Calcium store sensor stromal-interaction molecule 1-dependent signaling plays an important role in cervical cancer growth, migration, and angiogenesis.

Store-operated Ca(2+) entry (SOCE) is the principal Ca(2+) entry mechanism in nonexcitable cells. Stromal-interaction molecule 1 (STIM1) is an endoplasmic reticulum Ca(2+) sensor that triggers SOCE activation. However, the role of STIM1 in regulating cancer progression remains controversial and its clinical relevance is unclear. Here we show that STIM1-dependent signaling is important for cervical cancer cell proliferation, migration, and angiogenesis. STIM1 overexpression in tumor tissue is noted in 71% cases of early-stage cervical cancer. In tumor tissues, the level of STIM1 expression is significantly associated with the risk of metastasis and survival. EGF-stimulated cancer cell migration requires STIM1 expression and EGF increases the interaction between STIM1 and Orai1 in juxta-membrane areas, and thus induces Ca(2+) influx. STIM1 involves the activation of Ca(2+)-regulated protease calpain, as well as Ca(2+)-regulated cytoplasmic kinase Pyk2, which regulate the focal-adhesion dynamics of migratory cervical cancer cells.

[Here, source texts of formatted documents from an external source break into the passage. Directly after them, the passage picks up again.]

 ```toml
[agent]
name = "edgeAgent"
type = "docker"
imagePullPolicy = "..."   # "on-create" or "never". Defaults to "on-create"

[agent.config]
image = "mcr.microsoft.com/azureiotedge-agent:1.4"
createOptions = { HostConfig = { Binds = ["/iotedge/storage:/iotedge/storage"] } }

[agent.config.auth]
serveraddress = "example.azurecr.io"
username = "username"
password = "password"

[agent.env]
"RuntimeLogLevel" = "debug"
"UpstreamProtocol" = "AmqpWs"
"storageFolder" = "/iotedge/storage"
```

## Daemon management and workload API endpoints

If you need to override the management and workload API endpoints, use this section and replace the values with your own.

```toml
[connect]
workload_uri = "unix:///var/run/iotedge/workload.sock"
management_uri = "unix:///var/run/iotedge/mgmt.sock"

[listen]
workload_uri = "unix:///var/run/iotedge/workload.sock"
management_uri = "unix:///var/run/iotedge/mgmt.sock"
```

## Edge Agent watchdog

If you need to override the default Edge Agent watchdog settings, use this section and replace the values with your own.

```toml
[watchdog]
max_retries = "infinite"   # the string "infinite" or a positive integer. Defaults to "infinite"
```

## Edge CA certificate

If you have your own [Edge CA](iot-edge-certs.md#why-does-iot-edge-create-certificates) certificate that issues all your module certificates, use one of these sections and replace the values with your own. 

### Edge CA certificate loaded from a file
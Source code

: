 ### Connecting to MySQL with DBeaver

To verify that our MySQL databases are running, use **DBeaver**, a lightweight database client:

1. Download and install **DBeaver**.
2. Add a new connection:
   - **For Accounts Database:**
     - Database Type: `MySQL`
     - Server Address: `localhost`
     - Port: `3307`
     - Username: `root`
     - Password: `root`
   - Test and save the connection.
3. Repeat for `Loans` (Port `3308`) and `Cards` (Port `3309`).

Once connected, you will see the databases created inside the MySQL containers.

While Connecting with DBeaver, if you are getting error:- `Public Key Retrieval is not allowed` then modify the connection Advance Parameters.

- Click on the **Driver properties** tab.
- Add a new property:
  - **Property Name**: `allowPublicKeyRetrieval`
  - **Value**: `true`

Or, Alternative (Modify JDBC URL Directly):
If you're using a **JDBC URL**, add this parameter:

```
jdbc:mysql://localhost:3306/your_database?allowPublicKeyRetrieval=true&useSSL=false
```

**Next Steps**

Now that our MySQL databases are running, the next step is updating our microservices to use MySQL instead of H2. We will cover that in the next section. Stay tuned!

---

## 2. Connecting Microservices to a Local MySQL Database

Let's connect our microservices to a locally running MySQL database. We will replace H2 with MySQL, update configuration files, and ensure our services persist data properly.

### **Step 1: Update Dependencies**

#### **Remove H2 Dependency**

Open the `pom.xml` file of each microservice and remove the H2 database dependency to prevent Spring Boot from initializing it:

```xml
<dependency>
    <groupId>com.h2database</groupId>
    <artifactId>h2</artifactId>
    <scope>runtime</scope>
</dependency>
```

Because of an increase of p21 protein levels and a decrease of Cdc25C protein levels, STIM1-silencing in cervical cancer cells significantly inhibits cell proliferation by arresting the cell cycle at the S and G2/M phases. STIM1 also regulates the production of VEGF in cervical cancer cells. Interference with STIM1 expression or blockade of SOCE activity inhibits tumor angiogenesis and growth in animal models, confirming the crucial role of STIM1-mediated Ca(2+) influx in aggravating tumor development in vivo. These results make STIM1-dependent signaling an attractive target for therapeutic intervention.